A small bakery like Four Worlds needs to be able to produce a certain amount of bread in order to make it financially worthwhile to fire up the ovens and bring in bakers. Right now, with no retail customers and only wholesale business to local grocery stores, there just isn’t enough market to keep his bakers employed.
There are also increased safety demands. Bakers have to spend extra time sanitizing the kitchen, over and over. The bakery has given up on one of its popular items – croissants – and focusing just on bread loaves and bagels.
“Our volume is way down,” said Dolich. “We’re really much less efficient in what we can produce in the bakery.”
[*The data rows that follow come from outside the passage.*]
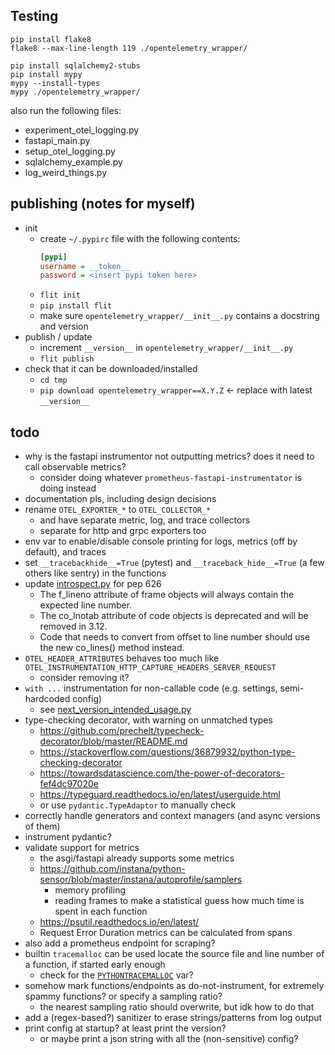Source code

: ## Testing

```shell
pip install flake8
flake8 --max-line-length 119 ./opentelemetry_wrapper/

pip install sqlalchemy2-stubs
pip install mypy
mypy --install-types
mypy ./opentelemetry_wrapper/
```

also run the following files:

* experiment_otel_logging.py
* fastapi_main.py
* setup_otel_logging.py
* sqlalchemy_example.py
* log_weird_things.py

## publishing (notes for myself)

* init
    * create `~/.pypirc` file with the following contents:
      ```ini
      [pypi]
      username = __token__
      password = <insert pypi token here> 
      ```
    * `flit init`
    * `pip install flit`
    * make sure `opentelemetry_wrapper/__init__.py` contains a docstring and version
* publish / update
    * increment `__version__` in `opentelemetry_wrapper/__init__.py`
    * `flit publish`
* check that it can be downloaded/installed
    * `cd tmp`
    * `pip download opentelemetry_wrapper==X.Y.Z` <- replace with latest `__version__`

## todo

* why is the fastapi instrumentor not outputting metrics? does it need to call observable metrics?
  * consider doing whatever `prometheus-fastapi-instrumentator` is doing instead
* documentation pls, including design decisions
* rename `OTEL_EXPORTER_*` to `OTEL_COLLECTOR_*`
  * and have separate metric, log, and trace collectors
  * separate for http and grpc exporters too
* env var to enable/disable console printing for logs, metrics (off by default), and traces
* set `__tracebackhide__=True` (pytest) and `__traceback_hide__=True` (a few others like sentry) in the functions
* update [introspect.py](./opentelemetry_wrapper/utils/introspect.py) for pep 626
    * The f_lineno attribute of frame objects will always contain the expected line number.
    * The co_lnotab attribute of code objects is deprecated and will be removed in 3.12.
    * Code that needs to convert from offset to line number should use the new co_lines() method instead.
* `OTEL_HEADER_ATTRIBUTES` behaves too much like `OTEL_INSTRUMENTATION_HTTP_CAPTURE_HEADERS_SERVER_REQUEST`
    * consider removing it?
* `with ...` instrumentation for non-callable code (e.g. settings, semi-hardcoded config)
  * see [next_version_intended_usage.py](./next_version_intended_usage.py)
* type-checking decorator, with warning on unmatched types
    * https://github.com/prechelt/typecheck-decorator/blob/master/README.md
    * https://stackoverflow.com/questions/36879932/python-type-checking-decorator
    * https://towardsdatascience.com/the-power-of-decorators-fef4dc97020e
    * https://typeguard.readthedocs.io/en/latest/userguide.html
    * or use `pydantic.TypeAdaptor` to manually check
* correctly handle generators and context managers (and async versions of them)
* instrument pydantic?
* validate support for metrics
    * the asgi/fastapi already supports some metrics
    * https://github.com/instana/python-sensor/blob/master/instana/autoprofile/samplers
        * memory profiling
        * reading frames to make a statistical guess how much time is spent in each function
    * https://psutil.readthedocs.io/en/latest/
    * Request Error Duration metrics can be calculated from spans
* also add a prometheus endpoint for scraping?
* builtin `tracemalloc` can be used locate the source file and line number of a function, if started early enough
    * check for the [`PYTHONTRACEMALLOC`](https://docs.python.org/3/using/cmdline.html#envvar-PYTHONTRACEMALLOC) var?
* somehow mark functions/endpoints as do-not-instrument, for extremely spammy functions? or specify a sampling ratio?
  * the nearest sampling ratio should overwrite, but idk how to do that
* add a (regex-based?) sanitizer to erase strings/patterns from log output
* print config at startup? at least print the version?
    * or maybe print a json string with all the (non-sensitive) config?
So Dolich came up with a plan to ask the public to bankroll donations to area hospitals. While the general public can’t get his croissants, doctors and nurses can.
“We have the ability to produce croissants, but there’s no market for it,” he said. “We just decided: let’s give it away and maybe people will contribute to that giveaway. So people can support the bakery, and support the people out there stressing for us.”
Dolich hopes to reopen his bakery with a touchless system, where customers and staff will never physically interact and transactions can be done outside the store. Until he figures out how to do that, most of his bread production will be sent to front-line medical staff.